Please transcribe exactly, and only, the lines of the data below between the line holding "alignment across samples." and the line holding "LDA generates each", inclusive.

######

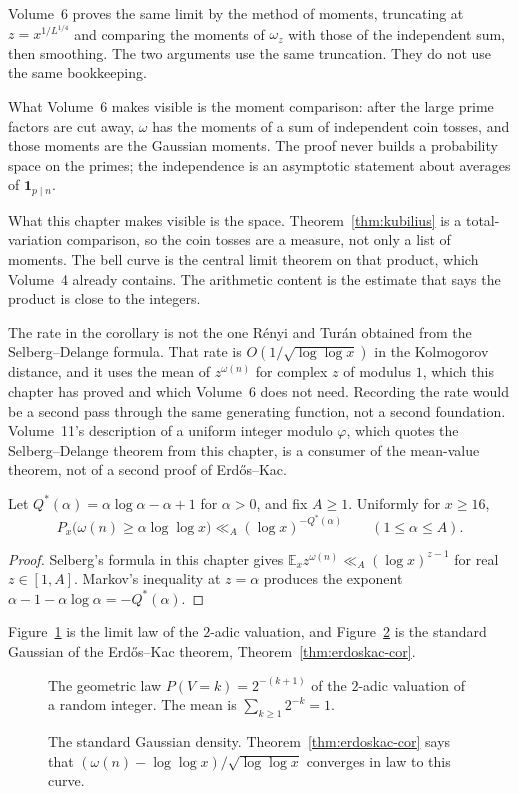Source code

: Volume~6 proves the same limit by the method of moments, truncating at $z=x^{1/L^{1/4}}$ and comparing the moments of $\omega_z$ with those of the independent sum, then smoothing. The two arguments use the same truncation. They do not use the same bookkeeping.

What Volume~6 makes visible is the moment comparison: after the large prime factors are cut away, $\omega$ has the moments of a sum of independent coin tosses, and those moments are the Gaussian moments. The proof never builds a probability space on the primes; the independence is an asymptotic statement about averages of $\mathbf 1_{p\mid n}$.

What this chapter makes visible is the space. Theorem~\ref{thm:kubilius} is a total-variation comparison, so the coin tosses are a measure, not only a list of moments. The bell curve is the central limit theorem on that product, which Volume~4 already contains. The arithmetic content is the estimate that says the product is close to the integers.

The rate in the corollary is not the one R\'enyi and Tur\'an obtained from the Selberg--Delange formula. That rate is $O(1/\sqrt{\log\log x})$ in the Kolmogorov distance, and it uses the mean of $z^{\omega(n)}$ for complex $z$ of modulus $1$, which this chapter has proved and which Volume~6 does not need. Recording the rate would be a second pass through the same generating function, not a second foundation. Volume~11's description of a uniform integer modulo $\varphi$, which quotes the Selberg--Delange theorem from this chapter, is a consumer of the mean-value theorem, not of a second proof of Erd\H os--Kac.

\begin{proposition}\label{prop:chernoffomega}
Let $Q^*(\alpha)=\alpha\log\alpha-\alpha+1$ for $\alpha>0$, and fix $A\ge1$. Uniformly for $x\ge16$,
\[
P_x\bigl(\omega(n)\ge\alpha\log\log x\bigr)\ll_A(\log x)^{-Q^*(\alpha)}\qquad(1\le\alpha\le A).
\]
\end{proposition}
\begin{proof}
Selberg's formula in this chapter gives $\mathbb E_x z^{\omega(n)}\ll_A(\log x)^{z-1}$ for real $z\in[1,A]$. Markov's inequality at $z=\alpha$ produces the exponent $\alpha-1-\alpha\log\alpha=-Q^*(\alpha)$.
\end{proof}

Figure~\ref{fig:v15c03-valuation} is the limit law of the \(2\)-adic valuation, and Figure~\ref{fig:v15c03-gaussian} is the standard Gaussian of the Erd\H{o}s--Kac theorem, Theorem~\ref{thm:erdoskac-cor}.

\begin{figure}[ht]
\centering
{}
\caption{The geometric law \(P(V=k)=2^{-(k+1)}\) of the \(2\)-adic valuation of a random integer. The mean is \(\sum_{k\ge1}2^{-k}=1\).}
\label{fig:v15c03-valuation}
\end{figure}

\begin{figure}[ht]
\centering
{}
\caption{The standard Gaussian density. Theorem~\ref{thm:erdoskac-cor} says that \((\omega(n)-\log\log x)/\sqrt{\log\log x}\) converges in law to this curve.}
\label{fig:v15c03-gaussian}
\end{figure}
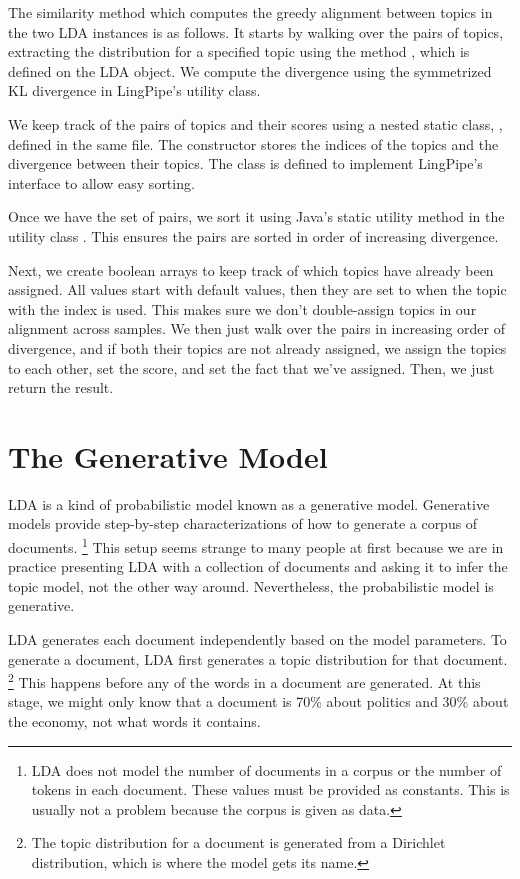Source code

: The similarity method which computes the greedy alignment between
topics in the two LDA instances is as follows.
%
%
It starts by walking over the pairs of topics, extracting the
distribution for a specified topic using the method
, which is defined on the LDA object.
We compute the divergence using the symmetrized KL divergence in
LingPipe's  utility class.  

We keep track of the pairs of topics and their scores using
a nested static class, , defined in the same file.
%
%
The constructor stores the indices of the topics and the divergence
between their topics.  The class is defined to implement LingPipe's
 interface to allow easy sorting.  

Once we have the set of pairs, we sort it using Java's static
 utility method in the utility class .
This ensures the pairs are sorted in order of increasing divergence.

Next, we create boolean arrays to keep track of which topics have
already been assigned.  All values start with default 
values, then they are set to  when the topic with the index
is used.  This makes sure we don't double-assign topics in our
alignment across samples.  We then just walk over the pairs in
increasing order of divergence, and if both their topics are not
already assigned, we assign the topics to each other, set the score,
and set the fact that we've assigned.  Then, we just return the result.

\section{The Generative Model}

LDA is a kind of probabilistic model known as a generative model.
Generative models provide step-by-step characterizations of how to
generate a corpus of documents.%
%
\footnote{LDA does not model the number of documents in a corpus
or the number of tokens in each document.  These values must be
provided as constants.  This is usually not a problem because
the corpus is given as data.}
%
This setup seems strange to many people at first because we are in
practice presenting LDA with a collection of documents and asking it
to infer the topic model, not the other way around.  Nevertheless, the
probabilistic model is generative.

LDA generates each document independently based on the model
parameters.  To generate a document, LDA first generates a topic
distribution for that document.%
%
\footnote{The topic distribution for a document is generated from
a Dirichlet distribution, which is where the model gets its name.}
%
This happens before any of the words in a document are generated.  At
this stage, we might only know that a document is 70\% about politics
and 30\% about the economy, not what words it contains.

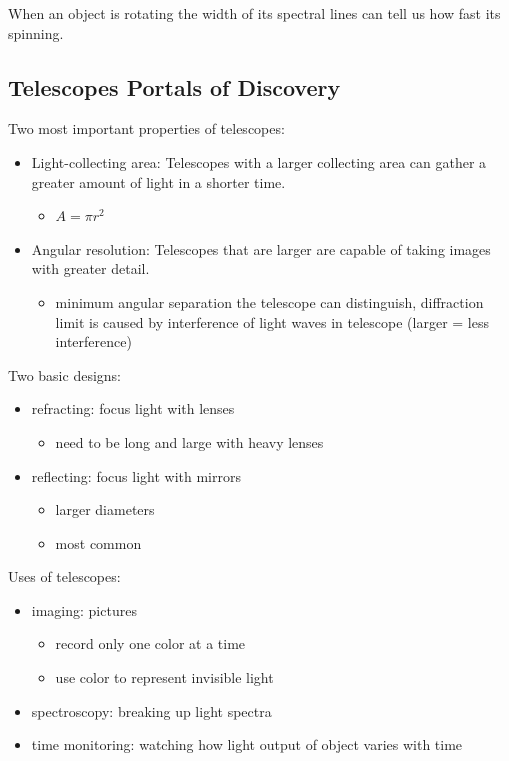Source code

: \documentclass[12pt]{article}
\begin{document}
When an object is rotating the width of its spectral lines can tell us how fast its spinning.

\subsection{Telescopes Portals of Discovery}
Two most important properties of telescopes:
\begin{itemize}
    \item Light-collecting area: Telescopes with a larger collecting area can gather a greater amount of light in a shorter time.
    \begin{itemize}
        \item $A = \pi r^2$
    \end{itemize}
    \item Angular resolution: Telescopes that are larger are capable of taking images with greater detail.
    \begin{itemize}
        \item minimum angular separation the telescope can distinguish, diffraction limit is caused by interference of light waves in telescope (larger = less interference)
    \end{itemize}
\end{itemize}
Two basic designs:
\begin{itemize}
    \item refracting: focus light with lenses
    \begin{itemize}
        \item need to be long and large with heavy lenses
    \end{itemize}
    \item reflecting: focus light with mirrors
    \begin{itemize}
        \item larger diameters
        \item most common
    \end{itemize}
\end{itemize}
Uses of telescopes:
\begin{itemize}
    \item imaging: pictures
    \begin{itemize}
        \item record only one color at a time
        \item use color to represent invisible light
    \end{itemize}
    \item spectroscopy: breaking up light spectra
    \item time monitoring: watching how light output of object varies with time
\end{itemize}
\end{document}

######

» Exercise output:
alignment across samples.  We then just walk over the pairs in
increasing order of divergence, and if both their topics are not
already assigned, we assign the topics to each other, set the score,
and set the fact that we've assigned.  Then, we just return the result.

\section{The Generative Model}

LDA is a kind of probabilistic model known as a generative model.
Generative models provide step-by-step characterizations of how to
generate a corpus of documents.%
%
\footnote{LDA does not model the number of documents in a corpus
or the number of tokens in each document.  These values must be
provided as constants.  This is usually not a problem because
the corpus is given as data.}
%
This setup seems strange to many people at first because we are in
practice presenting LDA with a collection of documents and asking it
to infer the topic model, not the other way around.  Nevertheless, the
probabilistic model is generative.

LDA generates each document independently based on the model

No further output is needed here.